The Company's risk management process and internal control processes are described on the How the Business Manages Risk page.

Relations with Shareholders

Dialogue with Institutional Shareholders

Relationships with shareholders receive high priority and a rolling programme of meetings between institutional shareholders and Executive Directors is held throughout the year. The Chief Executive Officer and Chief Financial Officer give annual and half-yearly results presentations to institutional shareholders, analysts and the media in the UK. These meetings are in addition to the Annual General Meeting and seek to foster a mutual understanding of the Company's and shareholders' objectives. Such meetings are conducted in a format to protect price sensitive information that has not already been made generally available to all the Company's shareholders. Similar guidelines also apply to communications between the Company and other parties such as financial analysts, brokers and the media.

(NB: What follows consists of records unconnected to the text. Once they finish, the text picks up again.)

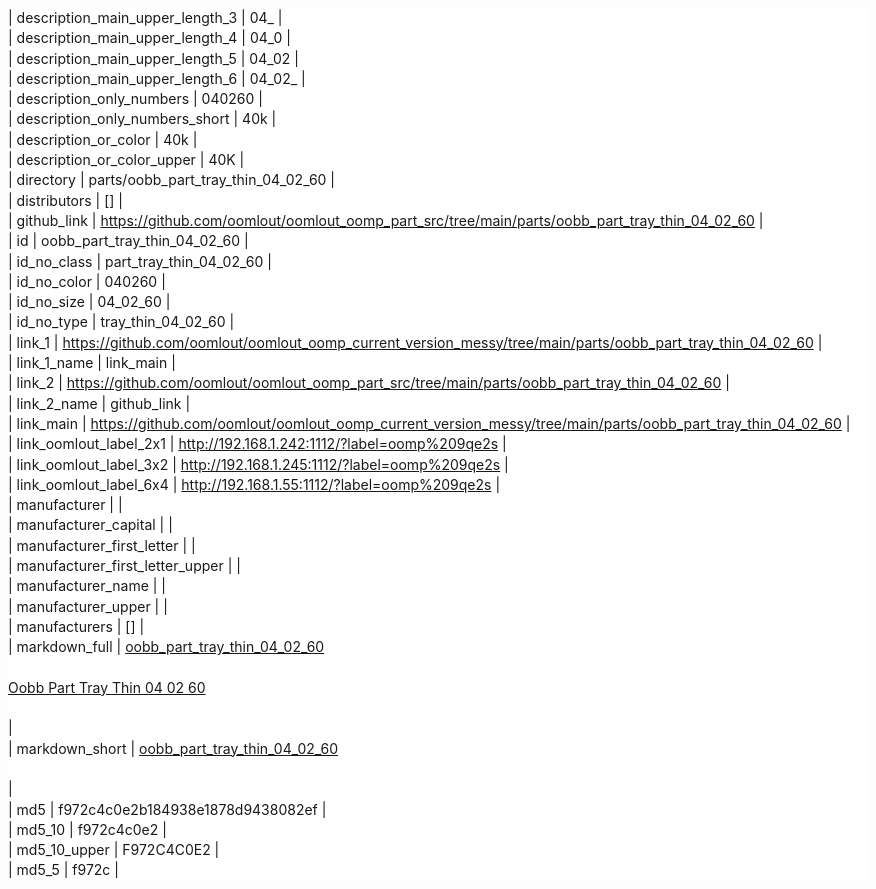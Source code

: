 | description_main_upper_length_3 | 04_ |  
| description_main_upper_length_4 | 04_0 |  
| description_main_upper_length_5 | 04_02 |  
| description_main_upper_length_6 | 04_02_ |  
| description_only_numbers | 040260 |  
| description_only_numbers_short | 40k |  
| description_or_color | 40k |  
| description_or_color_upper | 40K |  
| directory | parts/oobb_part_tray_thin_04_02_60 |  
| distributors | [] |  
| github_link | https://github.com/oomlout/oomlout_oomp_part_src/tree/main/parts/oobb_part_tray_thin_04_02_60 |  
| id | oobb_part_tray_thin_04_02_60 |  
| id_no_class | part_tray_thin_04_02_60 |  
| id_no_color | 040260 |  
| id_no_size | 04_02_60 |  
| id_no_type | tray_thin_04_02_60 |  
| link_1 | https://github.com/oomlout/oomlout_oomp_current_version_messy/tree/main/parts/oobb_part_tray_thin_04_02_60 |  
| link_1_name | link_main |  
| link_2 | https://github.com/oomlout/oomlout_oomp_part_src/tree/main/parts/oobb_part_tray_thin_04_02_60 |  
| link_2_name | github_link |  
| link_main | https://github.com/oomlout/oomlout_oomp_current_version_messy/tree/main/parts/oobb_part_tray_thin_04_02_60 |  
| link_oomlout_label_2x1 | http://192.168.1.242:1112/?label=oomp%209qe2s |  
| link_oomlout_label_3x2 | http://192.168.1.245:1112/?label=oomp%209qe2s |  
| link_oomlout_label_6x4 | http://192.168.1.55:1112/?label=oomp%209qe2s |  
| manufacturer |  |  
| manufacturer_capital |  |  
| manufacturer_first_letter |  |  
| manufacturer_first_letter_upper |  |  
| manufacturer_name |  |  
| manufacturer_upper |  |  
| manufacturers | [] |  
| markdown_full | [oobb_part_tray_thin_04_02_60](https://github.com/oomlout/oomlout_oomp_current_version_messy/tree/main/parts/oobb_part_tray_thin_04_02_60)<br>[](https://github.com/oomlout/oomlout_oomp_current_version_messy/tree/main/parts/oobb_part_tray_thin_04_02_60)<br>[Oobb Part Tray Thin 04 02 60](https://github.com/oomlout/oomlout_oomp_current_version_messy/tree/main/parts/oobb_part_tray_thin_04_02_60)<br><br> |  
| markdown_short | [oobb_part_tray_thin_04_02_60](https://github.com/oomlout/oomlout_oomp_current_version_messy/tree/main/parts/oobb_part_tray_thin_04_02_60)<br><br> |  
| md5 | f972c4c0e2b184938e1878d9438082ef |  
| md5_10 | f972c4c0e2 |  
| md5_10_upper | F972C4C0E2 |  
| md5_5 | f972c |  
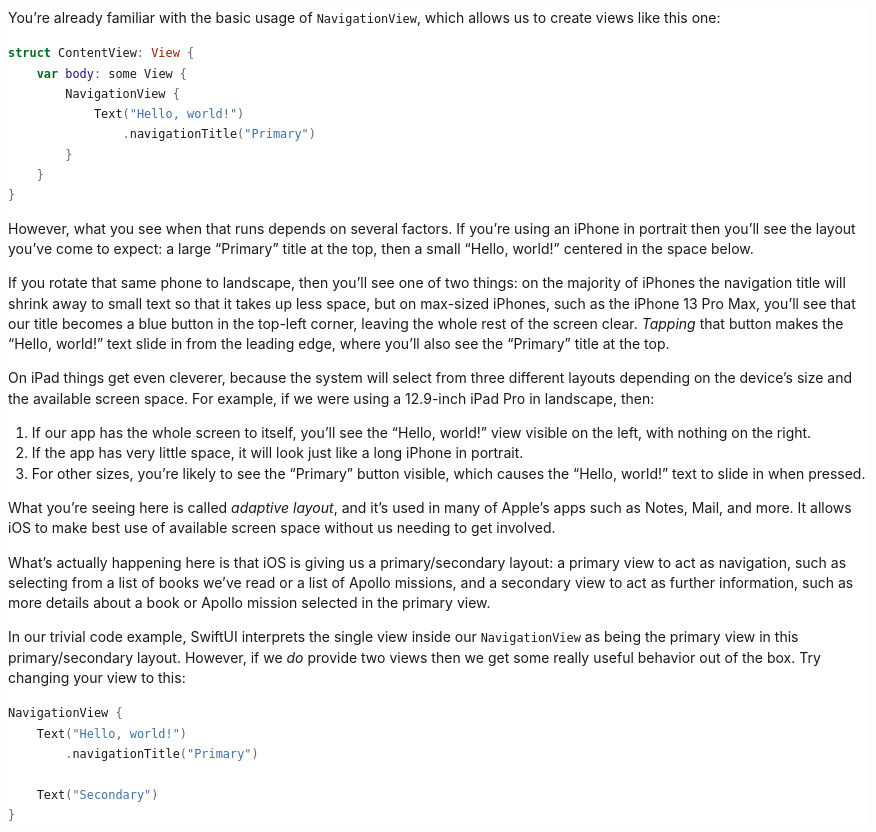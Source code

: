 You’re already familiar with the basic usage of `NavigationView`, which allows us to create views like this one:

```swift
struct ContentView: View {
    var body: some View {
        NavigationView {
            Text("Hello, world!")
                .navigationTitle("Primary")
        }
    }
}
```

However, what you see when that runs depends on several factors. If you’re using an iPhone in portrait then you’ll see the layout you’ve come to expect: a large “Primary” title at the top, then a small “Hello, world!” centered in the space below.

If you rotate that same phone to landscape, then you’ll see one of two things: on the majority of iPhones the navigation title will shrink away to small text so that it takes up less space, but on max-sized iPhones, such as the iPhone 13 Pro Max, you’ll see that our title becomes a blue button in the top-left corner, leaving the whole rest of the screen clear. _Tapping_ that button makes the “Hello, world!” text slide in from the leading edge, where you’ll also see the “Primary” title at the top.

On iPad things get even cleverer, because the system will select from three different layouts depending on the device’s size and the available screen space. For example, if we were using a 12.9-inch iPad Pro in landscape, then:

1. If our app has the whole screen to itself, you’ll see the “Hello, world!” view visible on the left, with nothing on the right.
2. If the app has very little space, it will look just like a long iPhone in portrait.
3. For other sizes, you’re likely to see the “Primary” button visible, which causes the “Hello, world!” text to slide in when pressed.

What you’re seeing here is called _adaptive layout_, and it’s used in many of Apple’s apps such as Notes, Mail, and more. It allows iOS to make best use of available screen space without us needing to get involved.

What’s actually happening here is that iOS is giving us a primary/secondary layout: a primary view to act as navigation, such as selecting from a list of books we’ve read or a list of Apollo missions, and a secondary view to act as further information, such as more details about a book or Apollo mission selected in the primary view.

In our trivial code example, SwiftUI interprets the single view inside our `NavigationView` as being the primary view in this primary/secondary layout. However, if we _do_ provide two views then we get some really useful behavior out of the box. Try changing your view to this:

```swift
NavigationView {
    Text("Hello, world!")
        .navigationTitle("Primary")

    Text("Secondary")
}
```

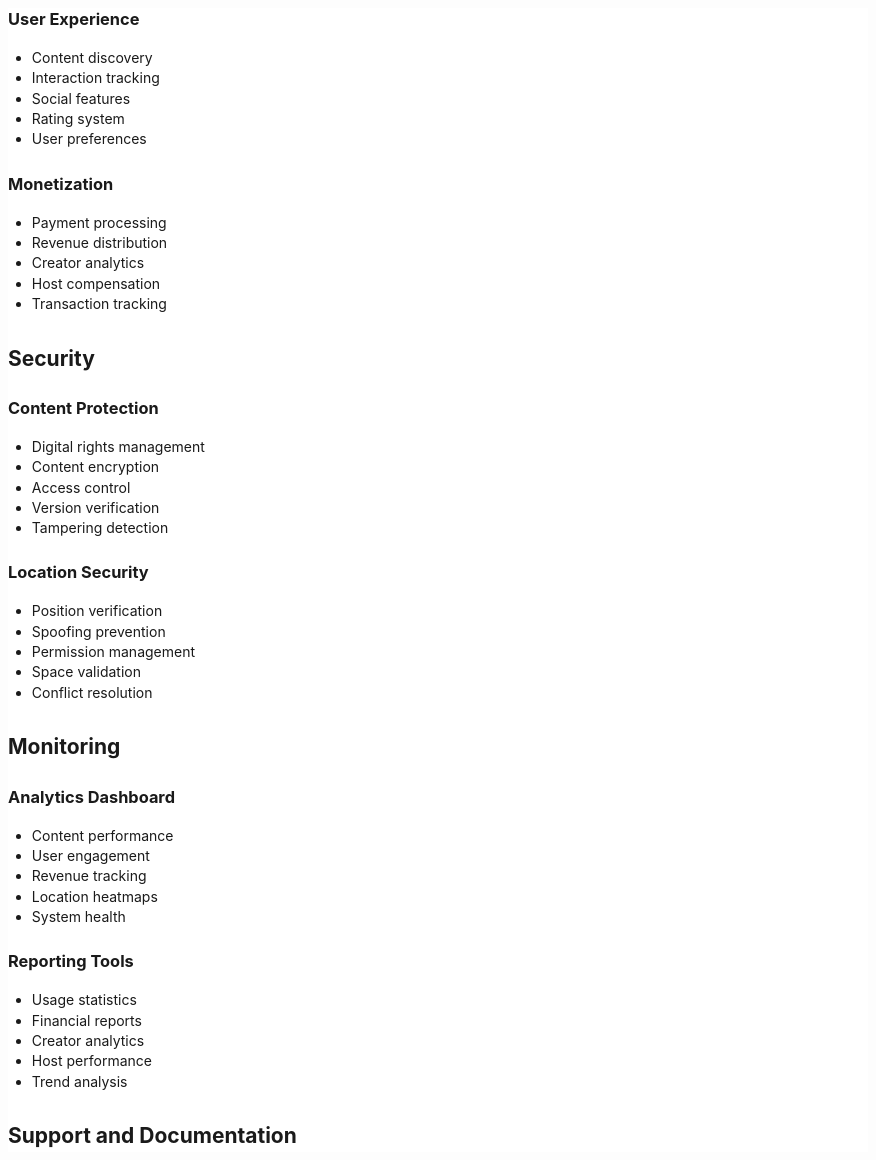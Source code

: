 ### User Experience
- Content discovery
- Interaction tracking
- Social features
- Rating system
- User preferences

### Monetization
- Payment processing
- Revenue distribution
- Creator analytics
- Host compensation
- Transaction tracking

## Security

### Content Protection
- Digital rights management
- Content encryption
- Access control
- Version verification
- Tampering detection

### Location Security
- Position verification
- Spoofing prevention
- Permission management
- Space validation
- Conflict resolution

## Monitoring

### Analytics Dashboard
- Content performance
- User engagement
- Revenue tracking
- Location heatmaps
- System health

### Reporting Tools
- Usage statistics
- Financial reports
- Creator analytics
- Host performance
- Trend analysis

## Support and Documentation
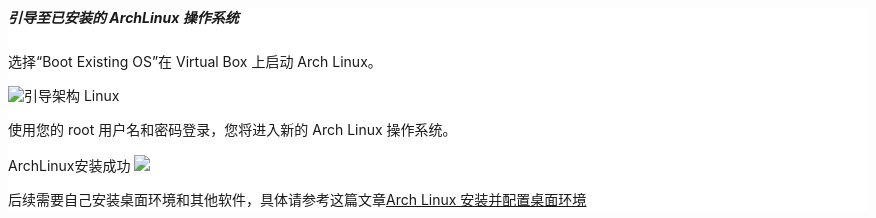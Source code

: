 ##### 引导至已安装的 ArchLinux 操作系统
选择“Boot Existing OS”在 Virtual Box 上启动 Arch Linux。

![引导架构 Linux](https://www.howtoforge.com/images/install_arch_linux_on_virtual_box/big/110.png)

使用您的 root 用户名和密码登录，您将进入新的 Arch Linux 操作系统。

ArchLinux安装成功
![](https://www.howtoforge.com/images/install_arch_linux_on_virtual_box/big/111.png)

后续需要自己安装桌面环境和其他软件，具体请参考这篇文章[Arch Linux 安装并配置桌面环境](https://zhuanlan.zhihu.com/p/405352705)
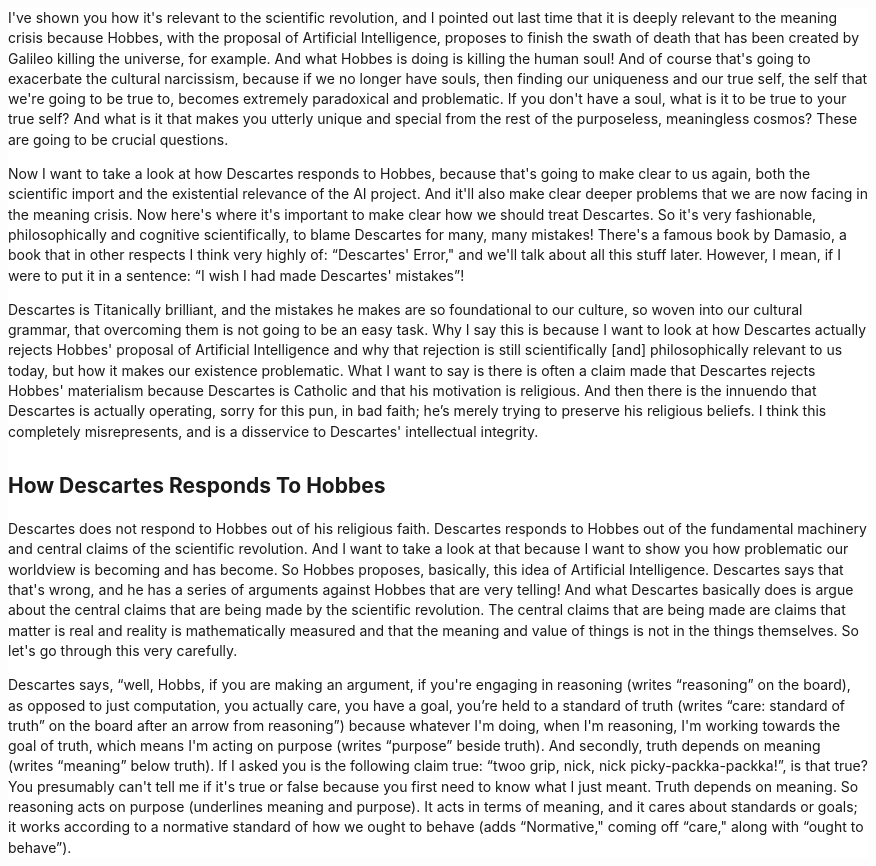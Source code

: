 I've shown you how it's relevant to the scientific revolution, and I pointed out last time that it is deeply relevant to the meaning crisis because Hobbes, with the proposal of Artificial Intelligence, proposes to finish the swath of death that has been created by Galileo killing the universe, for example. And what Hobbes is doing is killing the human soul\! And of course that's going to exacerbate the cultural narcissism, because if we no longer have souls, then finding our uniqueness and our true self, the self that we're going to be true to, becomes extremely paradoxical and problematic. If you don't have a soul, what is it to be true to your true self? And what is it that makes you utterly unique and special from the rest of the purposeless, meaningless cosmos? These are going to be crucial questions.

Now I want to take a look at how Descartes responds to Hobbes, because that's going to make clear to us again, both the scientific import and the existential relevance of the AI project. And it'll also make clear deeper problems that we are now facing in the meaning crisis. Now here's where it's important to make clear how we should treat Descartes. So it's very fashionable, philosophically and cognitive scientifically, to blame Descartes for many, many mistakes\! There's a famous book by Damasio, a book that in other respects I think very highly of: “Descartes' Error," and we'll talk about all this stuff later. However, I mean, if I were to put it in a sentence: “I wish I had made Descartes' mistakes”\!

Descartes is Titanically brilliant, and the mistakes he makes are so foundational to our culture, so woven into our cultural grammar, that overcoming them is not going to be an easy task. Why I say this is because I want to look at how Descartes actually rejects Hobbes' proposal of Artificial Intelligence and why that rejection is still scientifically \[and\] philosophically relevant to us today, but how it makes our existence problematic. What I want to say is there is often a claim made that Descartes rejects Hobbes' materialism because Descartes is Catholic and that his motivation is religious. And then there is the innuendo that Descartes is actually operating, sorry for this pun, in bad faith; he’s merely trying to preserve his religious beliefs. I think this completely misrepresents, and is a disservice to Descartes' intellectual integrity.

## How Descartes Responds To Hobbes

Descartes does not respond to Hobbes out of his religious faith. Descartes responds to Hobbes out of the fundamental machinery and central claims of the scientific revolution. And I want to take a look at that because I want to show you how problematic our worldview is becoming and has become. So Hobbes proposes, basically, this idea of Artificial Intelligence. Descartes says that that's wrong, and he has a series of arguments against Hobbes that are very telling\! And what Descartes basically does is argue about the central claims that are being made by the scientific revolution. The central claims that are being made are claims that matter is real and reality is mathematically measured and that the meaning and value of things is not in the things themselves. So let's go through this very carefully.

Descartes says, “well, Hobbs, if you are making an argument, if you're engaging in reasoning \(writes “reasoning” on the board\), as opposed to just computation, you actually care, you have a goal, you’re held to a standard of truth \(writes “care: standard of truth” on the board after an arrow from reasoning”\) because whatever I'm doing, when I'm reasoning, I'm working towards the goal of truth, which means I'm acting on purpose \(writes “purpose” beside truth\). And secondly, truth depends on meaning \(writes “meaning” below truth\). If I asked you is the following claim true: “twoo grip, nick, nick picky-packka-packka\!”, is that true? You presumably can't tell me if it's true or false because you first need to know what I just meant. Truth depends on meaning. So reasoning acts on purpose \(underlines meaning and purpose\). It acts in terms of meaning, and it cares about standards or goals; it works according to a normative standard of how we ought to behave \(adds “Normative," coming off “care," along with “ought to behave”\).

In January, the Company hosted an investor site visit day at the Skipton manufacturing facility for shareholders and will continue to offer site visits on a periodic basis. This year, the Chief Executive Officer and Chief Financial Officer also met US investors in April 2015. The Chairman and Senior Independent Director are available to meet shareholders upon request.

Feedback is collated by the Company's brokers after such presentations. The feedback is then circulated to the Board for review and consideration. In addition, the Board is provided with a monthly market summary report which reports on share price and share register movements. Where material changes in respect of remuneration or governance are proposed, the Board seeks to consult with its major shareholders before implementing such changes.

Constructive use of the Annual General Meeting

All members of the Board are scheduled to attend the Annual General Meeting (the Meeting) and the Chairmen of the Audit, Remuneration and Nomination Committees will be available to answer shareholders' questions at the Meeting. Notice of the Meeting is dispatched to shareholders at least 20 working days before the Meeting. The information sent to shareholders includes a summary of the business to be covered, with a separate resolution prepared for each substantive matter. When a vote is taken on a show of hands, the level of proxies received for and against the resolution and any abstentions are disclosed at the Meeting. Following which, the results of votes lodged for and against each resolution are announced to the London Stock Exchange and displayed on the Company's website. At the Meeting there will be an opportunity, following the formal business, for informal communications between shareholders and Directors.